26 Hydrae is a binary star system located 334 light years away from the Sun in the equatorial constellation of Hydra. It is visible to the naked eye as a faint, yellow-hued point of light with a combined apparent visual magnitude of 4.77, just a few degrees away from Alphard. The system is moving closer to the Earth with a leisurely radial velocity of -1 km/s.

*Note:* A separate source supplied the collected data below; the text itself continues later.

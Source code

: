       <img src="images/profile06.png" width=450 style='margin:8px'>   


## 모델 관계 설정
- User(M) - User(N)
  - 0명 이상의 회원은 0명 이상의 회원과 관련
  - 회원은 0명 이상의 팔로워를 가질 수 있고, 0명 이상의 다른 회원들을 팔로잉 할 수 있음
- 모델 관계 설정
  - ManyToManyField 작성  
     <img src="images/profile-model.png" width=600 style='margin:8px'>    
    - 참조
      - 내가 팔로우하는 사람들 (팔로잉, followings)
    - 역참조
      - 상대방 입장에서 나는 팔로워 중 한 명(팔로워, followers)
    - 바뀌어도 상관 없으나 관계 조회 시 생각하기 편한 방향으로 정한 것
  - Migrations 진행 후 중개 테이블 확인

Keenan and McNeil (1989) gave the brighter component a stellar classification of G7 III, matching an aging giant star. Houk and Swift (1999) have it classed as a G8II bright giant. This is a red clump giant, which indicates it is on the horizontal branch and is generating energy through helium fusion at its core. It has a high lithium abundance and displays a far infrared emission excess. The star is an estimated 510 million years old with 2.72 times the mass of the Sun and has expanded to 15 times the Sun's radius. It is radiating 139 times the luminosity of the Sun from its swollen photosphere at an effective temperature of 5,003 K.

The secondary component is a magnitude 12.4 star at an angular separation of 3.2 arcsecond, as of 2008.